The Association of Microfinance Institutions in Rwanda (AMIR) has urged Microfinance Institutions (MFIs) to ensure transparency and mitigate business risks.
The Executive Secretary of AMIR, Rita Ngarambe, told Business Times, Monday, that most MFIs in the country fail to carry out risk management, ending up bankruptcy and leading to loss of savings among customers.
“Our people lost money when nine MFIs were closed in 2006 and lost confidence in them after running bankrupt, now we want all MFIs to learn how to price their products, be responsible and come up with
modest ways of recovering loans.
We don’t want them to use harsh means when recovering the loans,” she said.

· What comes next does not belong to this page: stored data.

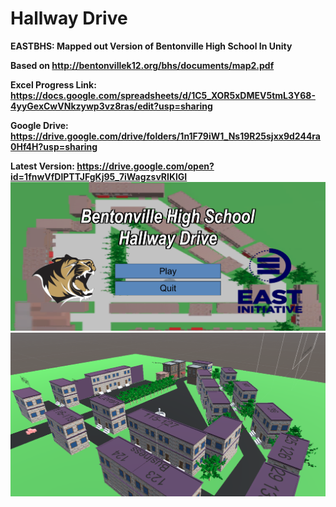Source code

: # Hallway Drive
<B>EASTBHS: Mapped out Version of Bentonville High School In Unity<b>

Based on http://bentonvillek12.org/bhs/documents/map2.pdf

Excel Progress Link: https://docs.google.com/spreadsheets/d/1C5_XOR5xDMEV5tmL3Y68-4yyGexCwVNkzywp3vz8ras/edit?usp=sharing

Google Drive: https://drive.google.com/drive/folders/1n1F79iW1_Ns19R25sjxx9d244ra0Hf4H?usp=sharing



Latest Version: https://drive.google.com/open?id=1fnwVfDlPTTJFgKj95_7iWagzsvRIKlGI
<img src="/F.PNG" alt="">
<img src="/E.PNG" alt="">
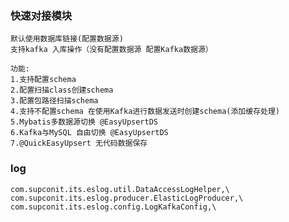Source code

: ### 快速对接模块
    默认使用数据库链接(配置数据源)
    支持kafka 入库操作（没有配置数据源 配置Kafka数据源）
    
    功能:
    1.支持配置schema 
    2.配置扫描class创建schema 
    3.配置包路径扫描schema
    4.支持不配置schema 在使用Kafka进行数据发送时创建schema(添加缓存处理)
    5.Mybatis多数据源切换 @EasyUpsertDS
    6.Kafka与MySQL 自由切换 @EasyUpsertDS
    7.@QuickEasyUpsert 无代码数据保存
    
### log
    com.supconit.its.eslog.util.DataAccessLogHelper,\
    com.supconit.its.eslog.producer.ElasticLogProducer,\
    com.supconit.its.eslog.config.LogKafkaConfig,\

Ngarambe also noted that AMIR plans to carry out training programs among MFIs on how to focus on social objectives, monitoring their progress as well as marketing pro poor products, in an effort to avoid lending to clients who mismanage the loans.
“MFIs should focus more on financing productive activities and not for consumption or organising weddings to avoid making them poorer,” she said, adding that her institution was designing a customer protection strategy that seeks to protect MFI customers.
Ngarambe welcomed the recent initiatives by MFIs and banks to take financial services to the rural poor. The rural poor make up 80 percent of Rwanda’s population that is financially discriminated.